**EXERCISE:**
For the word "shadcn", search the records and show each line in which it occurs.

**Pictures paired with source code:**
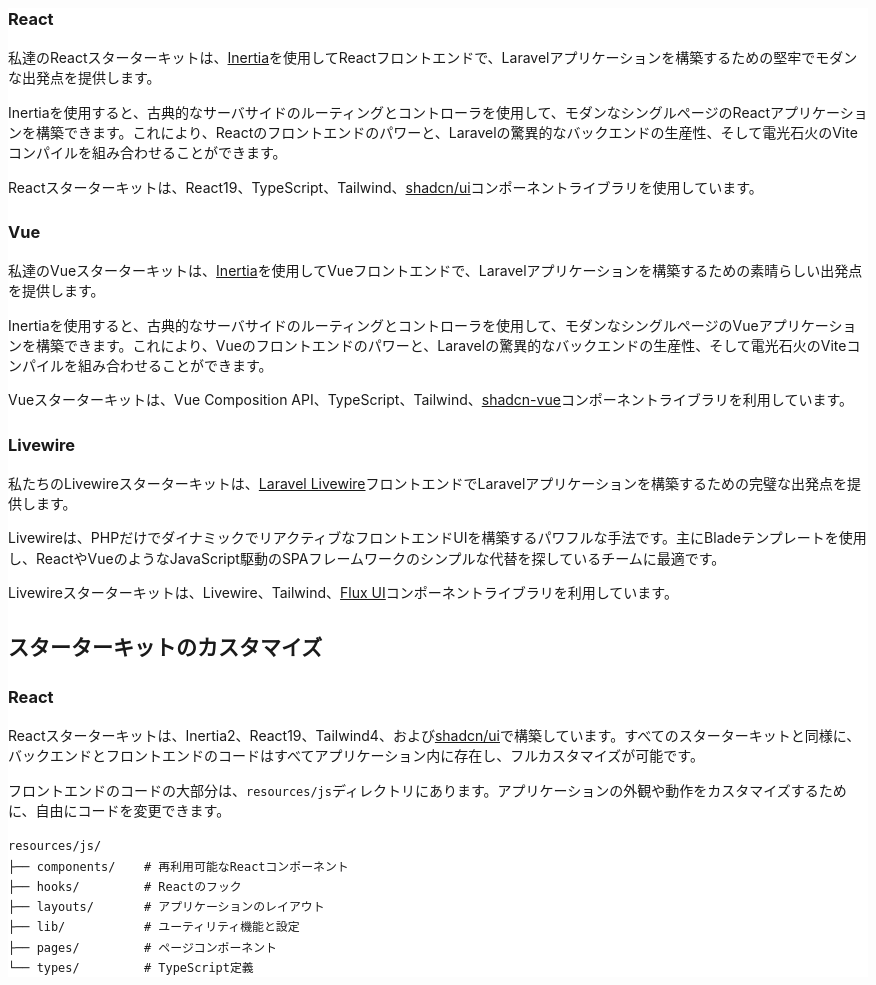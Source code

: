 <a name="react"></a>
### React

私達のReactスターターキットは、[Inertia](https://inertiajs.com)を使用してReactフロントエンドで、Laravelアプリケーションを構築するための堅牢でモダンな出発点を提供します。

Inertiaを使用すると、古典的なサーバサイドのルーティングとコントローラを使用して、モダンなシングルページのReactアプリケーションを構築できます。これにより、Reactのフロントエンドのパワーと、Laravelの驚異的なバックエンドの生産性、そして電光石火のViteコンパイルを組み合わせることができます。

Reactスターターキットは、React19、TypeScript、Tailwind、[shadcn/ui](https://ui.shadcn.com)コンポーネントライブラリを使用しています。

<a name="vue"></a>
### Vue

私達のVueスターターキットは、[Inertia](https://inertiajs.com)を使用してVueフロントエンドで、Laravelアプリケーションを構築するための素晴らしい出発点を提供します。

Inertiaを使用すると、古典的なサーバサイドのルーティングとコントローラを使用して、モダンなシングルページのVueアプリケーションを構築できます。これにより、Vueのフロントエンドのパワーと、Laravelの驚異的なバックエンドの生産性、そして電光石火のViteコンパイルを組み合わせることができます。

Vueスターターキットは、Vue Composition API、TypeScript、Tailwind、[shadcn-vue](https://www.shadcn-vue.com/)コンポーネントライブラリを利用しています。

<a name="livewire"></a>
### Livewire

私たちのLivewireスターターキットは、[Laravel Livewire](https://livewire.laravel.com)フロントエンドでLaravelアプリケーションを構築するための完璧な出発点を提供します。

Livewireは、PHPだけでダイナミックでリアクティブなフロントエンドUIを構築するパワフルな手法です。主にBladeテンプレートを使用し、ReactやVueのようなJavaScript駆動のSPAフレームワークのシンプルな代替を探しているチームに最適です。

Livewireスターターキットは、Livewire、Tailwind、[Flux UI](https://fluxui.dev)コンポーネントライブラリを利用しています。

<a name="starter-kit-customization"></a>
## スターターキットのカスタマイズ

<a name="react-customization"></a>
### React

Reactスターターキットは、Inertia2、React19、Tailwind4、および[shadcn/ui](https://ui.shadcn.com)で構築しています。すべてのスターターキットと同様に、バックエンドとフロントエンドのコードはすべてアプリケーション内に存在し、フルカスタマイズが可能です。

フロントエンドのコードの大部分は、`resources/js`ディレクトリにあります。アプリケーションの外観や動作をカスタマイズするために、自由にコードを変更できます。

```text
resources/js/
├── components/    # 再利用可能なReactコンポーネント
├── hooks/         # Reactのフック
├── layouts/       # アプリケーションのレイアウト
├── lib/           # ユーティリティ機能と設定
├── pages/         # ページコンポーネント
└── types/         # TypeScript定義
```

**ANSWER SPACE:**
Reactスターターキットは、React19、TypeScript、Tailwind、[shadcn/ui](https://ui.shadcn.com)コンポーネントライブラリを使用しています。
Vueスターターキットは、Vue Composition API、TypeScript、Tailwind、[shadcn-vue](https://www.shadcn-vue.com/)コンポーネントライブラリを利用しています。
Reactスターターキットは、Inertia2、React19、Tailwind4、および[shadcn/ui](https://ui.shadcn.com)で構築しています。すべてのスターターキットと同様に、バックエンドとフロントエンドのコードはすべてアプリケーション内に存在し、フルカスタマイズが可能です。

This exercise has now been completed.